══ Records for processing ══

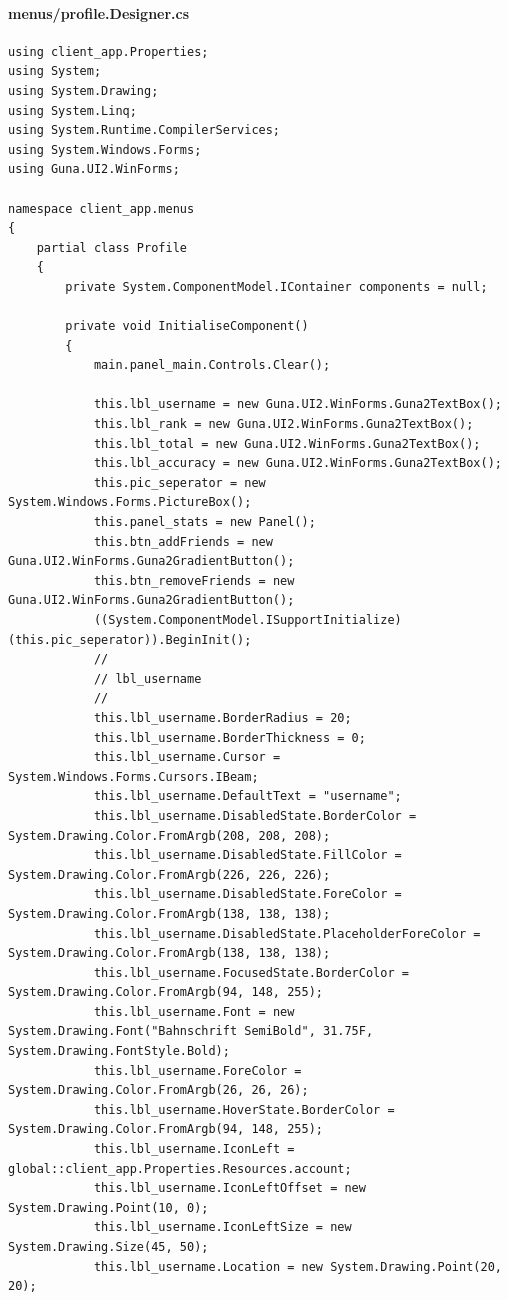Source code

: \documentclass{article}
\begin{document}
\paragraph{menus/profile.Designer.cs}\label{client/menus/profile.designer.cs}
\begin{verbatim}
using client_app.Properties;
using System;
using System.Drawing;
using System.Linq;
using System.Runtime.CompilerServices;
using System.Windows.Forms;
using Guna.UI2.WinForms;

namespace client_app.menus
{
	partial class Profile
	{
		private System.ComponentModel.IContainer components = null;

		private void InitialiseComponent()
		{
			main.panel_main.Controls.Clear();

			this.lbl_username = new Guna.UI2.WinForms.Guna2TextBox();
			this.lbl_rank = new Guna.UI2.WinForms.Guna2TextBox();
			this.lbl_total = new Guna.UI2.WinForms.Guna2TextBox();
			this.lbl_accuracy = new Guna.UI2.WinForms.Guna2TextBox();
			this.pic_seperator = new System.Windows.Forms.PictureBox();
			this.panel_stats = new Panel();
			this.btn_addFriends = new Guna.UI2.WinForms.Guna2GradientButton();
			this.btn_removeFriends = new Guna.UI2.WinForms.Guna2GradientButton();
			((System.ComponentModel.ISupportInitialize)(this.pic_seperator)).BeginInit();
			// 
			// lbl_username
			// 
			this.lbl_username.BorderRadius = 20;
			this.lbl_username.BorderThickness = 0;
			this.lbl_username.Cursor = System.Windows.Forms.Cursors.IBeam;
			this.lbl_username.DefaultText = "username";
			this.lbl_username.DisabledState.BorderColor = System.Drawing.Color.FromArgb(208, 208, 208);
			this.lbl_username.DisabledState.FillColor = System.Drawing.Color.FromArgb(226, 226, 226);
			this.lbl_username.DisabledState.ForeColor = System.Drawing.Color.FromArgb(138, 138, 138);
			this.lbl_username.DisabledState.PlaceholderForeColor = System.Drawing.Color.FromArgb(138, 138, 138);
			this.lbl_username.FocusedState.BorderColor = System.Drawing.Color.FromArgb(94, 148, 255);
			this.lbl_username.Font = new System.Drawing.Font("Bahnschrift SemiBold", 31.75F, System.Drawing.FontStyle.Bold);
			this.lbl_username.ForeColor = System.Drawing.Color.FromArgb(26, 26, 26);
			this.lbl_username.HoverState.BorderColor = System.Drawing.Color.FromArgb(94, 148, 255);
			this.lbl_username.IconLeft = global::client_app.Properties.Resources.account;
			this.lbl_username.IconLeftOffset = new System.Drawing.Point(10, 0);
			this.lbl_username.IconLeftSize = new System.Drawing.Size(45, 50);
			this.lbl_username.Location = new System.Drawing.Point(20, 20);

\end{verbatim}
\end{document}
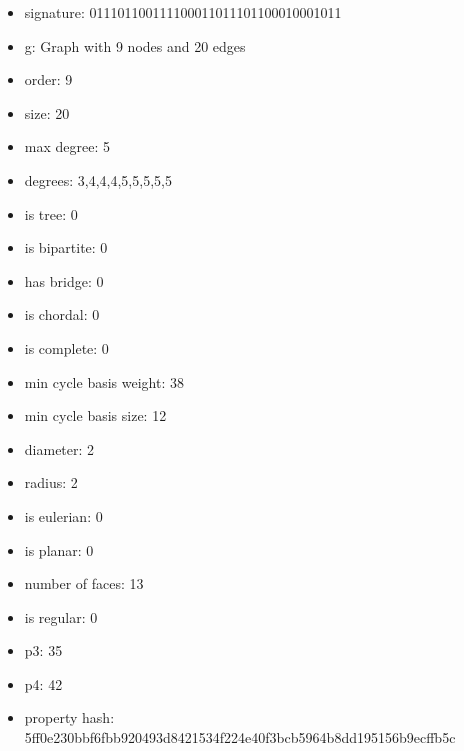 \newpage
\begin{figure}
\end{figure}
\begin{itemize}
\item signature: 011101100111100011011101100010001011
\item g: Graph with 9 nodes and 20 edges
\item order: 9
\item size: 20
\item max degree: 5
\item degrees: 3,4,4,4,5,5,5,5,5
\item is tree: 0
\item is bipartite: 0
\item has bridge: 0
\item is chordal: 0
\item is complete: 0
\item min cycle basis weight: 38
\item min cycle basis size: 12
\item diameter: 2
\item radius: 2
\item is eulerian: 0
\item is planar: 0
\item number of faces: 13
\item is regular: 0
\item p3: 35
\item p4: 42
\item property hash: 5ff0e230bbf6fbb920493d8421534f224e40f3bcb5964b8dd195156b9ecffb5c
\end{itemize}
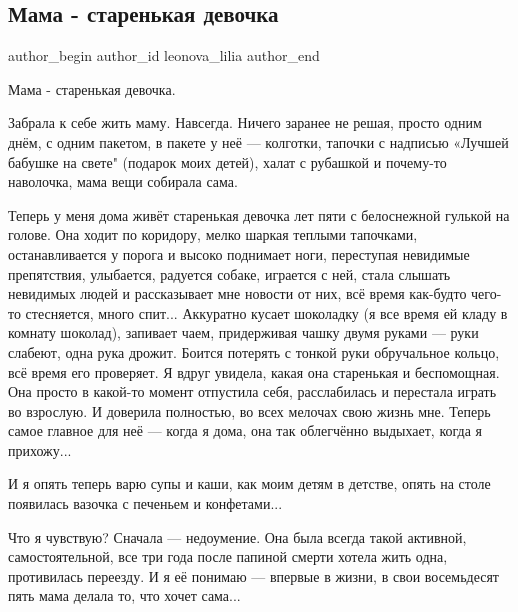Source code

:  
 
 
 
 

\subsection{Мама - старенькая девочка}
\label{sec:27_11_2020.fb.group.rrr.2.mama}

\ifcmt
  author_begin
   author_id leonova_lilia
  author_end
\fi

Мама - старенькая девочка.

Забрала к себе жить маму. Навсегда. Ничего заранее не решая, просто одним днём,
с одним пакетом, в пакете у неё --- колготки, тапочки с надписью «Лучшей бабушке
на свете" (подарок моих детей), халат с рубашкой и почему-то наволочка, мама
вещи собирала сама.

Теперь у меня дома живёт старенькая девочка лет пяти с белоснежной гулькой на
голове. Она ходит по коридору, мелко шаркая теплыми тапочками, останавливается
у порога и высоко поднимает ноги, переступая невидимые препятствия, улыбается,
радуется собаке, играется с ней, стала слышать невидимых людей и рассказывает
мне новости от них, всё время как-будто чего-то стесняется, много спит...
Аккуратно кусает шоколадку (я все время ей кладу в комнату шоколад), запивает
чаем, придерживая чашку двумя руками --- руки слабеют, одна рука дрожит.  Боится
потерять с тонкой руки обручальное кольцо, всё время его проверяет. Я вдруг
увидела, какая она старенькая и беспомощная. Она просто в какой-то момент
отпустила себя, расслабилась и перестала играть во взрослую.  И доверила
полностью, во всех мелочах свою жизнь мне. Теперь самое главное для неё --- когда
я дома, она так облегчённо выдыхает, когда я прихожу...

И я опять теперь варю супы и каши, как моим детям в детстве, опять на столе
появилась вазочка с печеньем и конфетами...

Что я чувствую? Сначала --- недоумение. Она была всегда такой активной,
самостоятельной,  все три года после папиной смерти хотела жить одна,
противилась переезду.  И я её понимаю --- впервые в жизни, в свои восемьдесят
пять мама делала то, что хочет сама...

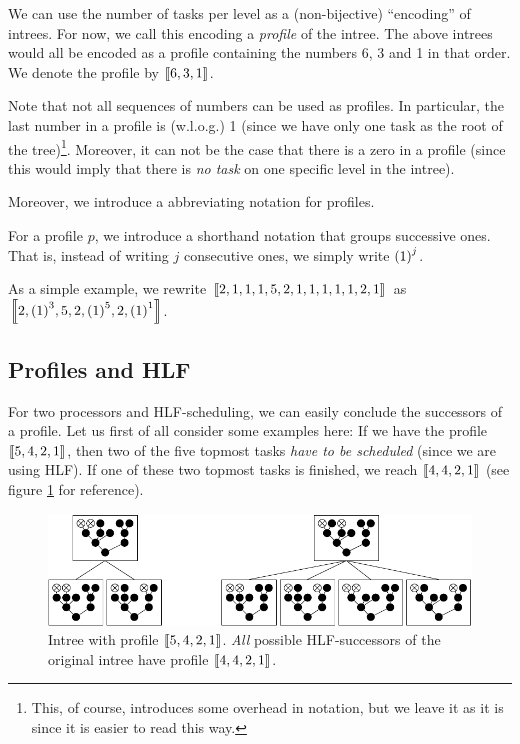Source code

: We can use the number of tasks per level as a (non-bijective) ``encoding'' of intrees. For now, we call this encoding a \emph{profile} of the intree. The above intrees would all be encoded as a profile containing the numbers 6, 3 and 1 in that order. We denote the profile by $\left\llbracket 6, 3, 1 \right\rrbracket$.

Note that not all sequences of numbers can be used as profiles. In particular, the last number in a profile is (w.l.o.g.) 1 (since we have only one task as the root of the tree)\footnote{This, of course, introduces some overhead in notation, but we leave it as it is since it is easier to read this way.}. Moreover, it can not be the case that there is a zero in a profile (since this would imply that there is \emph{no task} on one specific level in the intree).

Moreover, we introduce a abbreviating notation for profiles.

\begin{definition}
  For a profile $p$, we introduce a shorthand notation that groups successive ones. That is, instead of writing $j$ consecutive ones, we simply write ${(1)}^{j}$.
\end{definition}

As a simple example, we rewrite $\left\llbracket 2,1,1,1,5,2,1,1,1,1,1,2,1 \right\rrbracket$ as 
$\left\llbracket 2,{(1)}^{3},5,2,{(1)}^{5},2,{(1)}^{1} \right\rrbracket$.

\subsection{Profiles and HLF}
\label{sec:p2-simple-method-runtime-profiles-hlf}

For two processors and HLF-scheduling, we can easily conclude the successors of a profile. Let us first of all consider some examples here: If we have the profile $\left\llbracket 5,4,2,1 \right\rrbracket$, then two of the five topmost tasks \emph{have to be scheduled} (since we are using HLF). If one of these two topmost tasks is finished, we reach $\left\llbracket 4,4,2,1 \right\rrbracket$ (see figure \ref{fig:p2-profiles-successors-of-5421-always-same} for reference).

\begin{figure}[ht]
  \centering
  \includegraphics{p2/hlf_succs_same_profile.pdf}
  \caption{Intree with profile $\left\llbracket 5,4,2,1 \right\rrbracket$. \emph{All} possible HLF-successors of the original intree have profile $\left\llbracket 4,4,2,1 \right\rrbracket$.}
  \label{fig:p2-profiles-successors-of-5421-always-same}
\end{figure}

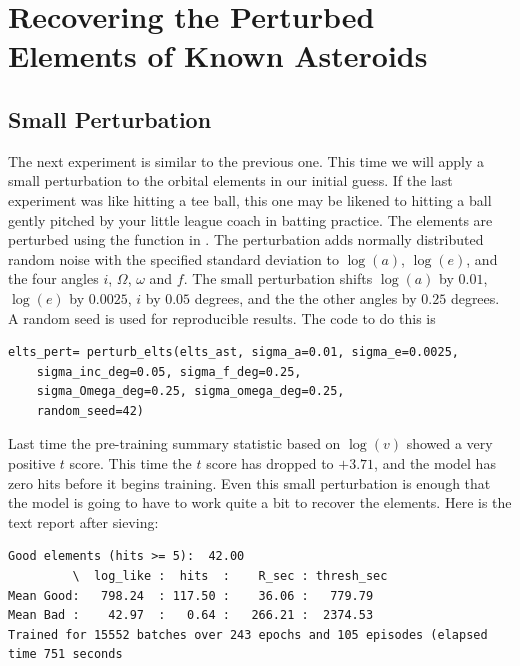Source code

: \section{Recovering the Perturbed Elements of Known Asteroids}
\label{section_results_known_ast_perturbed}

\subsection{Small Perturbation}
The next experiment is similar to the previous one.
This time we will apply a small perturbation to the orbital elements in our initial guess.
If the last experiment was like hitting a tee ball, this one may be likened to hitting a ball gently pitched by your little league coach in batting practice.
The elements are perturbed using the function  in .
The perturbation adds normally distributed random noise with the specified standard deviation
to $\log(a)$, $\log(e)$, and the four angles $i$, $\Omega$, $\omega$ and $f$.
The small perturbation shifts $\log(a)$ by $0.01$, $\log(e)$ by $0.0025$, $i$ by $0.05$ degrees,
and the the other angles by $0.25$ degrees.
A random seed is used for reproducible results.
The code to do this is
\begin{lstlisting}[style=CodeSnippet]
elts_pert= perturb_elts(elts_ast, sigma_a=0.01, sigma_e=0.0025, 
	sigma_inc_deg=0.05, sigma_f_deg=0.25, 
	sigma_Omega_deg=0.25, sigma_omega_deg=0.25,
	random_seed=42)
\end{lstlisting}
Last time the pre-training summary statistic based on $\log(v)$ showed a very positive $t$ score.
This time the $t$ score has dropped to $+3.71$, and the model has zero hits before it begins training.
Even this small perturbation is enough that the model is going to have to work quite a bit to recover the elements.
Here is the text report after sieving:
\begin{lstlisting}[style=CodeSnippet]
Good elements (hits >= 5):  42.00
         \  log_like :  hits  :    R_sec : thresh_sec
Mean Good:   798.24  : 117.50 :    36.06 :   779.79
Mean Bad :    42.97  :   0.64 :   266.21 :  2374.53
Trained for 15552 batches over 243 epochs and 105 episodes (elapsed time 751 seconds
\end{lstlisting}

═══

Because only one stretch of the records is wanted, please output the lines from the one holding "is complete: 0" through the one holding "Забрала к себе" exactly, both included, and leave every picture out.

\item is complete: 0
\item min cycle basis weight: 38
\item min cycle basis size: 12
\item diameter: 2
\item radius: 2
\item is eulerian: 0
\item is planar: 0
\item number of faces: 13
\item is regular: 0
\item p3: 35
\item p4: 42
\item property hash: 5ff0e230bbf6fbb920493d8421534f224e40f3bcb5964b8dd195156b9ecffb5c
\end{itemize}
Source code

:  
 
 
 
 

\subsection{Мама - старенькая девочка}
\label{sec:27_11_2020.fb.group.rrr.2.mama}

\ifcmt
  author_begin
   author_id leonova_lilia
  author_end
\fi

Мама - старенькая девочка.

Забрала к себе жить маму. Навсегда. Ничего заранее не решая, просто одним днём,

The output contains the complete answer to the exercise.